Obviamente, los derechos económicos son derechos retóricos, de esos que realzan algunos políticos para asegurar votos. Pero no hay manera de respetarlos por cuanto tampoco son derechos. No hay manera de respetarlos porque el Estado no construye casas. Y si las construye, nunca son suficientes. O de la calidad, de la dignidad de que habla. Nunca las habrá porque el Estado no puede suplantar al individuo y la iniciativa personal. ¿Cómo puede el Estado garantizar un derecho sobre lo que no tiene ni controla? ¿Imponiendo a otros su cumplimiento? ¿Cómo se obliga a otro a que cumpla con lo que uno graciosamente ha prometido? ¿Cómo se obliga a alguien a que actúe en contra su conveniencia y propio beneficio? ¿Votando leyes? Por esto que decimos es claro que el derecho sustantivo está más allá de las leyes.
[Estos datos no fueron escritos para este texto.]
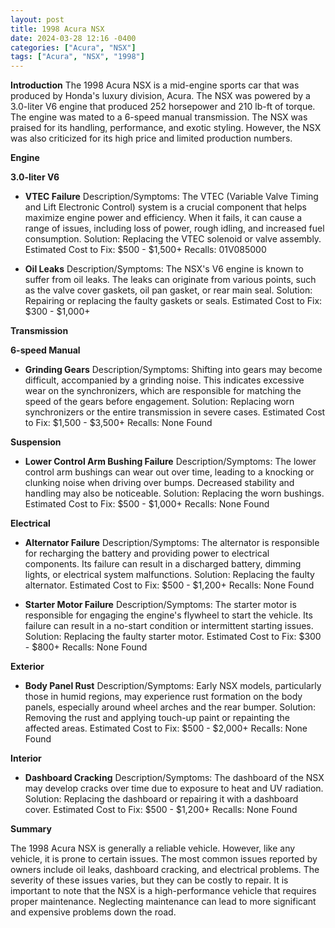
 ```yaml
---
layout: post
title: 1998 Acura NSX
date: 2024-03-28 12:16 -0400
categories: ["Acura", "NSX"]
tags: ["Acura", "NSX", "1998"]
---
```

**Introduction**
The 1998 Acura NSX is a mid-engine sports car that was produced by Honda's luxury division, Acura. The NSX was powered by a 3.0-liter V6 engine that produced 252 horsepower and 210 lb-ft of torque. The engine was mated to a 6-speed manual transmission. The NSX was praised for its handling, performance, and exotic styling. However, the NSX was also criticized for its high price and limited production numbers.

**Engine**

**3.0-liter V6**

* **VTEC Failure**
Description/Symptoms: The VTEC (Variable Valve Timing and Lift Electronic Control) system is a crucial component that helps maximize engine power and efficiency. When it fails, it can cause a range of issues, including loss of power, rough idling, and increased fuel consumption.
Solution: Replacing the VTEC solenoid or valve assembly.
Estimated Cost to Fix: $500 - $1,500+
Recalls: 01V085000

* **Oil Leaks**
Description/Symptoms: The NSX's V6 engine is known to suffer from oil leaks. The leaks can originate from various points, such as the valve cover gaskets, oil pan gasket, or rear main seal.
Solution: Repairing or replacing the faulty gaskets or seals.
Estimated Cost to Fix: $300 - $1,000+

**Transmission**

**6-speed Manual**

* **Grinding Gears**
Description/Symptoms: Shifting into gears may become difficult, accompanied by a grinding noise. This indicates excessive wear on the synchronizers, which are responsible for matching the speed of the gears before engagement.
Solution: Replacing worn synchronizers or the entire transmission in severe cases.
Estimated Cost to Fix: $1,500 - $3,500+
Recalls: None Found

**Suspension**

* **Lower Control Arm Bushing Failure**
Description/Symptoms: The lower control arm bushings can wear out over time, leading to a knocking or clunking noise when driving over bumps. Decreased stability and handling may also be noticeable.
Solution: Replacing the worn bushings.
Estimated Cost to Fix: $500 - $1,000+
Recalls: None Found

**Electrical**

* **Alternator Failure**
Description/Symptoms: The alternator is responsible for recharging the battery and providing power to electrical components. Its failure can result in a discharged battery, dimming lights, or electrical system malfunctions.
Solution: Replacing the faulty alternator.
Estimated Cost to Fix: $500 - $1,200+
Recalls: None Found

* **Starter Motor Failure**
Description/Symptoms: The starter motor is responsible for engaging the engine's flywheel to start the vehicle. Its failure can result in a no-start condition or intermittent starting issues.
Solution: Replacing the faulty starter motor.
Estimated Cost to Fix: $300 - $800+
Recalls: None Found

**Exterior**

* **Body Panel Rust**
Description/Symptoms: Early NSX models, particularly those in humid regions, may experience rust formation on the body panels, especially around wheel arches and the rear bumper.
Solution: Removing the rust and applying touch-up paint or repainting the affected areas.
Estimated Cost to Fix: $500 - $2,000+
Recalls: None Found

**Interior**

* **Dashboard Cracking**
Description/Symptoms: The dashboard of the NSX may develop cracks over time due to exposure to heat and UV radiation.
Solution: Replacing the dashboard or repairing it with a dashboard cover.
Estimated Cost to Fix: $500 - $1,200+
Recalls: None Found

**Summary**

The 1998 Acura NSX is generally a reliable vehicle. However, like any vehicle, it is prone to certain issues. The most common issues reported by owners include oil leaks, dashboard cracking, and electrical problems. The severity of these issues varies, but they can be costly to repair. It is important to note that the NSX is a high-performance vehicle that requires proper maintenance. Neglecting maintenance can lead to more significant and expensive problems down the road.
Antes dijimos que los derechos individuales muy frecuentemente entran en conflicto, los de un sujeto con los de otro. Dice Montesquieu que espíritu de las leyes es la propiedad. Si lo pensamos serenamente, en la abundancia los conflictos deben ser menores. No todos, porque la excesiva riqueza dispara la ambición y la megalomanía, pero en la abundancia los conflictos de sobrevivencia son necesariamente menores. Por eso, la mejor estrategia siempre consiste en hacer que una sociedad prospere. Que crezca, que se desarrolle mediante el talento y el trabajo de cada uno de sus miembros.
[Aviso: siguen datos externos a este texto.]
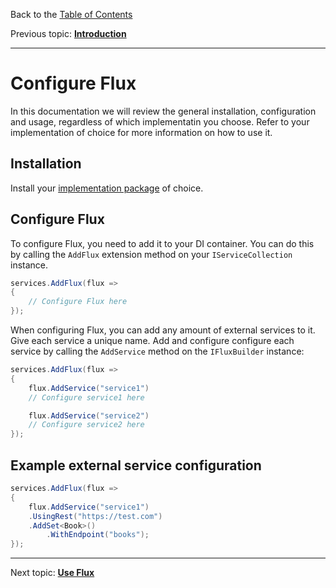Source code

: Back to the [Table of Contents](README.md)

Previous topic:
[**Introduction**](01.introduction.md)

---

# Configure Flux

In this documentation we will review the general installation, configuration and usage, regardless of which implementatin you choose. Refer to your implementation of choice for more information on how to use it.

## Installation

Install your [implementation package](04.implementations.md) of choice.

## Configure Flux

To configure Flux, you need to add it to your DI container. You can do this by calling the `AddFlux` extension method on your `IServiceCollection` instance.

```csharp
services.AddFlux(flux =>
{
    // Configure Flux here
});
```

When configuring Flux, you can add any amount of external services to it. Give each service a unique name. Add and configure configure each service by calling the `AddService` method on the `IFluxBuilder` instance:

```csharp
services.AddFlux(flux =>
{
    flux.AddService("service1")
    // Configure service1 here

    flux.AddService("service2")
    // Configure service2 here
});
```

## Example external service configuration

```csharp
services.AddFlux(flux =>
{
    flux.AddService("service1")
    .UsingRest("https://test.com")
    .AddSet<Book>()
        .WithEndpoint("books");
});
```

---

Next topic:
[**Use Flux**](03.use.md)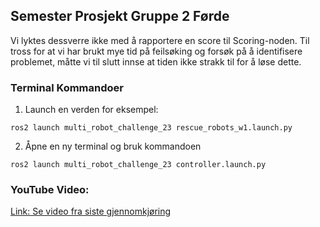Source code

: ## Semester Prosjekt Gruppe 2 Førde

Vi lyktes dessverre ikke med å rapportere en score til Scoring-noden. 
Til tross for at vi har brukt mye tid på feilsøking og forsøk på å identifisere problemet, 
måtte vi til slutt innse at tiden ikke strakk til for å løse dette.

### Terminal Kommandoer

1. Launch en verden for eksempel:
```
ros2 launch multi_robot_challenge_23 rescue_robots_w1.launch.py
```
2. Åpne en ny terminal og bruk kommandoen
```
ros2 launch multi_robot_challenge_23 controller.launch.py
```

### YouTube Video: 
[Link: Se video fra siste gjennomkjøring](https://www.youtube.com/watch?v=G3LpK3-0h90)

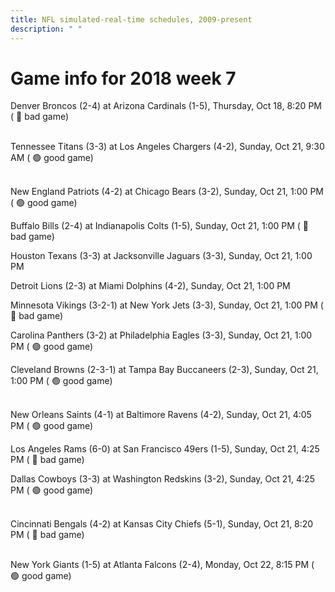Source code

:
 ```yaml
---
title: NFL simulated-real-time schedules, 2009-present
description: " "
---
```


# Game info for 2018 week 7

Denver Broncos (2-4) at Arizona Cardinals (1-5), Thursday, Oct 18, 8:20 PM (	:red_circle: bad game)

<br/>Tennessee Titans (3-3) at Los Angeles Chargers (4-2), Sunday, Oct 21, 9:30 AM (	:green_circle: good game)

<br/>New England Patriots (4-2) at Chicago Bears (3-2), Sunday, Oct 21, 1:00 PM (	:green_circle: good game)

Buffalo Bills (2-4) at Indianapolis Colts (1-5), Sunday, Oct 21, 1:00 PM (	:red_circle: bad game)

Houston Texans (3-3) at Jacksonville Jaguars (3-3), Sunday, Oct 21, 1:00 PM

Detroit Lions (2-3) at Miami Dolphins (4-2), Sunday, Oct 21, 1:00 PM

Minnesota Vikings (3-2-1) at New York Jets (3-3), Sunday, Oct 21, 1:00 PM (	:red_circle: bad game)

Carolina Panthers (3-2) at Philadelphia Eagles (3-3), Sunday, Oct 21, 1:00 PM (	:green_circle: good game)

Cleveland Browns (2-3-1) at Tampa Bay Buccaneers (2-3), Sunday, Oct 21, 1:00 PM (	:green_circle: good game)

<br/>New Orleans Saints (4-1) at Baltimore Ravens (4-2), Sunday, Oct 21, 4:05 PM (	:green_circle: good game)

Los Angeles Rams (6-0) at San Francisco 49ers (1-5), Sunday, Oct 21, 4:25 PM (	:red_circle: bad game)

Dallas Cowboys (3-3) at Washington Redskins (3-2), Sunday, Oct 21, 4:25 PM (	:green_circle: good game)

<br/>Cincinnati Bengals (4-2) at Kansas City Chiefs (5-1), Sunday, Oct 21, 8:20 PM (	:red_circle: bad game)

<br/>New York Giants (1-5) at Atlanta Falcons (2-4), Monday, Oct 22, 8:15 PM (	:green_circle: good game)

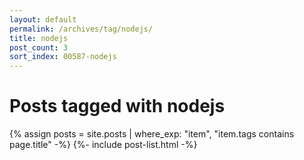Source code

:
 ```yaml
---
layout: default
permalink: /archives/tag/nodejs/
title: nodejs
post_count: 3
sort_index: 00587-nodejs
---
```

<h1 class="page-heading">Posts tagged with nodejs</h1>
{% assign posts = site.posts | where_exp: "item", "item.tags contains page.title" -%}
{%- include post-list.html -%}
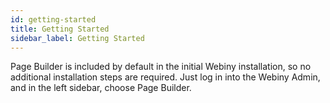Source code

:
 ```yaml
---
id: getting-started
title: Getting Started
sidebar_label: Getting Started
---
```


Page Builder is included by default in the initial Webiny installation,
so no additional installation steps are required. Just log in into 
the Webiny Admin, and in the left sidebar, choose Page Builder.


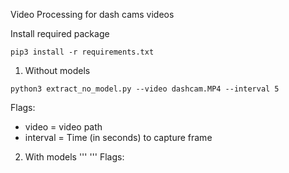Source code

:Video Processing for dash cams videos

Install required package
``` 
pip3 install -r requirements.txt 
```

1. Without models
```  
python3 extract_no_model.py --video dashcam.MP4 --interval 5 
``` 

Flags:
- video     = video path
- interval  = Time (in seconds) to capture frame

2. With models
''' '''
Flags:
Aquí radica otro de los mitos que propalan nuestros políticos populistas –populistas, como dije antes, de todas las direcciones-: decir que el Estado va a hacer lo que no puede hacer porque no es su naturaleza hacer. Y no hay manera de cambiar su naturaleza. Al Estado le toca arbitrar jugando lo menos posible. La riqueza de una sociedad la crean sus personas económicas, no el Estado. Lo cual no niega la obvia necesidad del Estado para cumplir los propósitos que le son propios. Como la promoción del crecimiento de los mercados, del crecimiento de la iniciativa personal. Como la regulación de los monopolios naturales. Como la eficiencia en la administración pública y la erradicación de la corrupción. Como la acumulación de un capital social adecuado y moderno y la provisión de servicios públicos de calidad a sus nacionales. Pero decirle a la población votante que el Gobierno les va a regalar una vivienda digna a cada ciudadano, eso, eso es mantenernos en los años de Concho Primo. Desafortunadamente, parece que es un juego que todavía funciona.
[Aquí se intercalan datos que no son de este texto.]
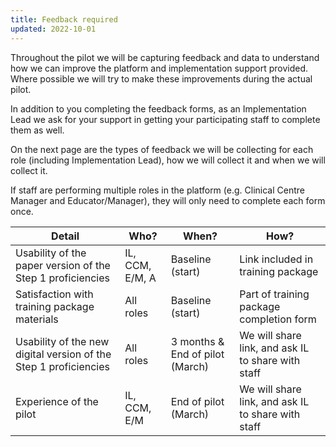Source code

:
 ```yaml
---
title: Feedback required
updated: 2022-10-01
---
```

Throughout the pilot we will be capturing feedback and data to understand how we can improve the platform and implementation support provided. Where possible we will try to make these improvements during the actual pilot.​

In addition to you completing the feedback forms, as an Implementation Lead we ask for your support in getting your participating staff to complete them as well.​

On the next page are the types of feedback we will be collecting for each role (including Implementation Lead), how we will collect it and when we will collect it.​

If staff are performing multiple roles in the platform (e.g. Clinical Centre Manager and Educator/Manager), they will only need to complete each form once.

| Detail                                                           | Who?            | When?                           | How?                                               |
|------------------------------------------------------------------|-----------------|---------------------------------|----------------------------------------------------|
| Usability of the paper version of the Step 1 proficiencies       | IL, CCM, E/M, A | Baseline (start)                | Link included in training package                  |
| Satisfaction with training package materials                     | All roles       | Baseline (start)                | Part of training package completion form           |
| Usability of the new digital version of the Step 1 proficiencies | All roles       | 3 months & End of pilot (March) | We will share link, and ask IL to share with staff |
| Experience of the pilot                                          | IL, CCM, E/M    | End of pilot (March)            | We will share link, and ask IL to share with staff |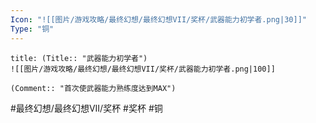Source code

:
 ```yaml
---
Icon: "![[图片/游戏攻略/最终幻想/最终幻想VII/奖杯/武器能力初学者.png|30]]"
Type: "铜"
---
```

```ad-common-bronze-trophy
title: (Title:: "武器能力初学者")
![[图片/游戏攻略/最终幻想/最终幻想VII/奖杯/武器能力初学者.png|100]]

(Comment:: "首次使武器能力熟练度达到MAX")
```

#最终幻想/最终幻想VII/奖杯 #奖杯 #铜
La moraleja es, pues, que los mal llamados derechos económicos no son tales. Son falsos derechos, o derechos retóricos. No por mala voluntad de nadie sino que, como dirían los griegos, es la naturaleza de las cosas.

Claro que los socialistas siempre dicen –todavía lo dicen- que el Estado va a proveer de todo, desde comida gratuita hasta viajes a la playa. Y la historia nos arroja un alud de evidencia en contrario. Lo único que reparte con eficiencia la planificación central es la escasez, la precariedad, las limitaciones y la represión.

Ciertamente mucha gente quisiera recibir a cambio de su libertad política la garantía de una economía personal simplemente aceptable. Pero ese trueque no está disponible en el mercado. Es como aquellas llamadas por los economistas soluciones de esquina: ciertamente la libertad política es sólo una condición necesaria –nunca suficiente, sólo necesaria-, pero a cambio de ella no se recibe nada. Se entrega a un precio cero. De hecho, a un precio negativo, a un costo, un costo enorme. Quien piense que entregando su libertad política va a obtener nada valioso a cambio está rotundamente equivocado.

Para suscribir lo que hemos dicho hasta este punto, recordemos que más de una vez, en muchos países, muchas veces de forma insistente y reiterativa, se han tratado de derogar las leyes económicas mediante decretos presidenciales. Presidenciales o reales. O mediante leyes administrativas. Instrucciones, normas, decretos. En esto las leyes económicas se parecen a la Ley de la Gravedad: quienes las niegan una y otra vez se siguen yendo de boca.